● **Data extract**:
=== Begin Enclosure ===
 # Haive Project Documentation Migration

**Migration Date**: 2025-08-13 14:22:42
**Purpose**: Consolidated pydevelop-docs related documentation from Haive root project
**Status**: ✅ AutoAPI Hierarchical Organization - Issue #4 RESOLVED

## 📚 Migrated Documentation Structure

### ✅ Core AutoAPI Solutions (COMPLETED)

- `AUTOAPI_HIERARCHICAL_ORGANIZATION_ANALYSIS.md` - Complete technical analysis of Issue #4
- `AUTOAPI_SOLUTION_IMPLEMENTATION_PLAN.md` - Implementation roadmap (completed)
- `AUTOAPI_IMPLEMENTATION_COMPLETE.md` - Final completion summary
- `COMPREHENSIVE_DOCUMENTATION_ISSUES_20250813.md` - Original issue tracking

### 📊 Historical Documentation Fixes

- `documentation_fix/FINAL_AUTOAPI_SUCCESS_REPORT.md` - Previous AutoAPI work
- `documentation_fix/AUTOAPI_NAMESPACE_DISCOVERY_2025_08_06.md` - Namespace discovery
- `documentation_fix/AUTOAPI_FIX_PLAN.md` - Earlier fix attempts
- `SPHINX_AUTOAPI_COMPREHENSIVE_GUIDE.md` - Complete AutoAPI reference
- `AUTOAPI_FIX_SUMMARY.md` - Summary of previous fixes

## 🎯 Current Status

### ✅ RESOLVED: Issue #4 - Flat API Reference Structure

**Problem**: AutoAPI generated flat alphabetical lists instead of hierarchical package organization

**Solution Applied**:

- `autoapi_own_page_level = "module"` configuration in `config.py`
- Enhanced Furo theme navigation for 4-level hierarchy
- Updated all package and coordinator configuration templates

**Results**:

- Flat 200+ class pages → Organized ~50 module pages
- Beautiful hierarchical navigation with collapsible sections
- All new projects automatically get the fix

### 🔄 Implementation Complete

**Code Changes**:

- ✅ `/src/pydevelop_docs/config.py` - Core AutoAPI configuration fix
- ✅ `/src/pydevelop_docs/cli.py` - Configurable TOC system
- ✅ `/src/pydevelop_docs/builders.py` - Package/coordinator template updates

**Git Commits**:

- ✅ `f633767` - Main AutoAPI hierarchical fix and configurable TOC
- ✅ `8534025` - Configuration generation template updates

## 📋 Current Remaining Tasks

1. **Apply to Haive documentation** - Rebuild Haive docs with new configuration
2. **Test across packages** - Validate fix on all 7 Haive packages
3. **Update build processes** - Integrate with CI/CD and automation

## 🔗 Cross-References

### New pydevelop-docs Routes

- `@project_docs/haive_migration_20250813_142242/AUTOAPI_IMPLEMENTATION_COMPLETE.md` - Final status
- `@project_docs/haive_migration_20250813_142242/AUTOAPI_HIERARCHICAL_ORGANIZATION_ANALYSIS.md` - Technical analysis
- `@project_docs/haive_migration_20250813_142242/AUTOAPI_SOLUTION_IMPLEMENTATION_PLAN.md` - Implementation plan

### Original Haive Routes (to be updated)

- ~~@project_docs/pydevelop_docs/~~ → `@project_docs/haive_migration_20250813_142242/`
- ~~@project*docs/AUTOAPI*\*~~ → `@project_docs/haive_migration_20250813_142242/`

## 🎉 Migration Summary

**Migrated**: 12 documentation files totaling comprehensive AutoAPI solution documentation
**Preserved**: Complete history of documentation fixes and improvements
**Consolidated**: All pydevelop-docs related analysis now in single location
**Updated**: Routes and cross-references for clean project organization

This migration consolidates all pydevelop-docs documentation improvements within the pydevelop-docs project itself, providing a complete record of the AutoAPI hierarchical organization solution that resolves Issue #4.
=== End Enclosure ===
● **Problem requirements**: Everything in the listing is to be restated exactly.

● **Task answer**:
 # Haive Project Documentation Migration

**Migration Date**: 2025-08-13 14:22:42
**Purpose**: Consolidated pydevelop-docs related documentation from Haive root project
**Status**: ✅ AutoAPI Hierarchical Organization - Issue #4 RESOLVED

## 📚 Migrated Documentation Structure

### ✅ Core AutoAPI Solutions (COMPLETED)

- `AUTOAPI_HIERARCHICAL_ORGANIZATION_ANALYSIS.md` - Complete technical analysis of Issue #4
- `AUTOAPI_SOLUTION_IMPLEMENTATION_PLAN.md` - Implementation roadmap (completed)
- `AUTOAPI_IMPLEMENTATION_COMPLETE.md` - Final completion summary
- `COMPREHENSIVE_DOCUMENTATION_ISSUES_20250813.md` - Original issue tracking

### 📊 Historical Documentation Fixes

- `documentation_fix/FINAL_AUTOAPI_SUCCESS_REPORT.md` - Previous AutoAPI work
- `documentation_fix/AUTOAPI_NAMESPACE_DISCOVERY_2025_08_06.md` - Namespace discovery
- `documentation_fix/AUTOAPI_FIX_PLAN.md` - Earlier fix attempts
- `SPHINX_AUTOAPI_COMPREHENSIVE_GUIDE.md` - Complete AutoAPI reference
- `AUTOAPI_FIX_SUMMARY.md` - Summary of previous fixes

## 🎯 Current Status

### ✅ RESOLVED: Issue #4 - Flat API Reference Structure

**Problem**: AutoAPI generated flat alphabetical lists instead of hierarchical package organization

**Solution Applied**:

- `autoapi_own_page_level = "module"` configuration in `config.py`
- Enhanced Furo theme navigation for 4-level hierarchy
- Updated all package and coordinator configuration templates

**Results**:

- Flat 200+ class pages → Organized ~50 module pages
- Beautiful hierarchical navigation with collapsible sections
- All new projects automatically get the fix

### 🔄 Implementation Complete

**Code Changes**:

- ✅ `/src/pydevelop_docs/config.py` - Core AutoAPI configuration fix
- ✅ `/src/pydevelop_docs/cli.py` - Configurable TOC system
- ✅ `/src/pydevelop_docs/builders.py` - Package/coordinator template updates

**Git Commits**:

- ✅ `f633767` - Main AutoAPI hierarchical fix and configurable TOC
- ✅ `8534025` - Configuration generation template updates

## 📋 Current Remaining Tasks

1. **Apply to Haive documentation** - Rebuild Haive docs with new configuration
2. **Test across packages** - Validate fix on all 7 Haive packages
3. **Update build processes** - Integrate with CI/CD and automation

## 🔗 Cross-References

### New pydevelop-docs Routes

- `@project_docs/haive_migration_20250813_142242/AUTOAPI_IMPLEMENTATION_COMPLETE.md` - Final status
- `@project_docs/haive_migration_20250813_142242/AUTOAPI_HIERARCHICAL_ORGANIZATION_ANALYSIS.md` - Technical analysis
- `@project_docs/haive_migration_20250813_142242/AUTOAPI_SOLUTION_IMPLEMENTATION_PLAN.md` - Implementation plan

### Original Haive Routes (to be updated)

- ~~@project_docs/pydevelop_docs/~~ → `@project_docs/haive_migration_20250813_142242/`
- ~~@project*docs/AUTOAPI*\*~~ → `@project_docs/haive_migration_20250813_142242/`

## 🎉 Migration Summary

**Migrated**: 12 documentation files totaling comprehensive AutoAPI solution documentation
**Preserved**: Complete history of documentation fixes and improvements
**Consolidated**: All pydevelop-docs related analysis now in single location
**Updated**: Routes and cross-references for clean project organization

This migration consolidates all pydevelop-docs documentation improvements within the pydevelop-docs project itself, providing a complete record of the AutoAPI hierarchical organization solution that resolves Issue #4.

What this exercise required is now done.